Le Suisse le plus influent est un agriculteur
Le président de l’USP peut également compter sur un large soutien au sein même du Parlement fédéral. Pas moins de 13% des parlementaires sont des agriculteurs ou représentent des intérêts agricoles. Cela signifie que les agriculteurs sont quatre fois plus représentés au Parlement qu’au sein de la population. Le «Club agricole» du Parlement, une véritable machine de lobbying de l’USP, compte 100 parlementaires parmi ses membres.

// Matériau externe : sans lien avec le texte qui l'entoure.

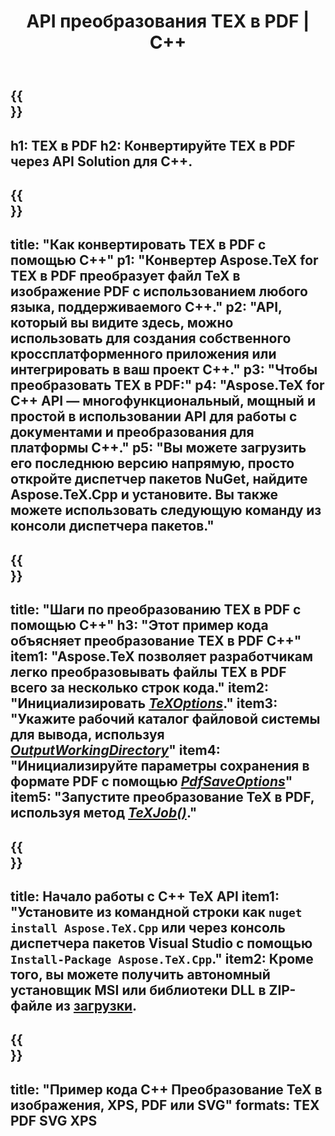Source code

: ﻿---
translation: true
template: /_templates/_conversion-child-cpp.md
title: API преобразования TEX в PDF | С++
description: Функциональность преобразования TeX в PDF. Интегрируйте эту локальную библиотеку C++ в свой проект или используйте кроссплатформенные приложения для преобразования TeX в PDF.
keywords: tex в pdf api cpp, tex2pdf интегрировать c++
url: /cpp/conversion/tex-to-pdf/
family: tex
platformtag: cpp
feature: conversion
informat: TEX
outformat: PDF
otherformats: PDF PNG JPEG TIFF SVG XPS
---

{{<section banner>}}
---
h1: TEX в PDF
h2: Конвертируйте TEX в PDF через API Solution для C++.
---

{{<section overview>}}
---
title: "Как конвертировать TEX в PDF с помощью C++"
p1: "Конвертер Aspose.TeX for TEX в PDF преобразует файл TeX в изображение PDF с использованием любого языка, поддерживаемого C++."
p2: "API, который вы видите здесь, можно использовать для создания собственного кроссплатформенного приложения или интегрировать в ваш проект C++."
p3: "Чтобы преобразовать TEX в PDF:"
p4: "Aspose.TeX for C++ API — многофункциональный, мощный и простой в использовании API для работы с документами и преобразования для платформы C++."
p5: "Вы можете загрузить его последнюю версию напрямую, просто откройте диспетчер пакетов NuGet, найдите Aspose.TeX.Cpp и установите. Вы также можете использовать следующую команду из консоли диспетчера пакетов."
---

{{<section feature1>}}
---
title: "Шаги по преобразованию TEX в PDF с помощью C++"
h3: "Этот пример кода объясняет преобразование TEX в PDF C++"
item1: "Aspose.TeX позволяет разработчикам легко преобразовывать файлы TEX в PDF всего за несколько строк кода."
item2: "Инициализировать [*TeXOptions*](https://reference.aspose.com/tex/cpp/class/aspose.te_x.te_x_options)."
item3: "Укажите рабочий каталог файловой системы для вывода, используя [*OutputWorkingDirectory*](https://reference.aspose.com/tex/cpp/class/aspose.te_x.te_x_options#aa4f4ea6dab7db5ba1b40800495f16f63)"
item4: "Инициализируйте параметры сохранения в формате PDF с помощью [*PdfSaveOptions*](https://reference.aspose.com/tex/cpp/class/aspose.te_x.presentation.image.pdf_save_options)"
item5: "Запустите преобразование TeX в PDF, используя метод [*TeXJob()*](https://reference.aspose.com/tex/cpp/class/aspose.te_x.te_x_job)."
---

{{<section feature2>}}
---
title: Начало работы с C++ TeX API
item1: "Установите из командной строки как ```nuget install Aspose.TeX.Cpp``` или через консоль диспетчера пакетов Visual Studio с помощью ```Install-Package Aspose.TeX.Cpp```."
item2: Кроме того, вы можете получить автономный установщик MSI или библиотеки DLL в ZIP-файле из [загрузки](https://downloads.aspose.com/tex/cpp).
---

{{<section widget>}}
---
title: "Пример кода C++ Преобразование TeX в изображения, XPS, PDF или SVG"
formats: TEX PDF SVG XPS
---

Actuellement, l’USP compte même dans ses rangs l’un des Suisses les plus haut placés: le Président du Conseil national Andreas Aebi (UDC). L’agriculteur a perdu face à Ritter dans la course à la présidence de l’USP en 2012. En tant que président de la grande chambre, il a son mot à dire sur les affaires traitées par le Parlement et sur le moment où elles sont étudiées. Il a récemment fait en sorte que les affaires environnementales importantes soient reportées après le vote de dimanche.
130 employés et un budget de 17 millions de francs
Outre les aspects politiques, l’USP – dont le siège se trouve à Brugg (AG) – peut compter sur un capital financier non négligeable. En 2020, l’USP disposait d’un budget d’environ 17 millions de francs, dont près de 6 millions étaient apportés par les familles paysannes sous forme de cotisations. Selon M. Schneider, plus de 95% des quelques 50’000 exploitations agricoles de Suisse sont affiliées à la SBV, ainsi que de nombreuses organisations membres (dont la coopérative agricole Fenaco, qui réalise un chiffre d’affaires annuel d’environ 7 milliards de francs). L’USP emploie 130 personnes, dont une soixantaine à temps plein. À titre de comparaison, l’organisation faîtière Economiesuisse compte environ 70 employés.
Schneider ne souhaite pas divulguer les sommes que l’USP a investies dans la campagne contre les initiatives sur les pesticides. Ce qui est clair, en revanche, c’est qu’il s’agit de la plus grande campagne jamais menée par l’association au cours de ses presque 125 ans d’existence. Dès 2018, des dispositions ont été prises pour la bataille contre les initiatives sur les pesticides et un bureau de relations publiques a été mis en place pour lancer une campagne préliminaire.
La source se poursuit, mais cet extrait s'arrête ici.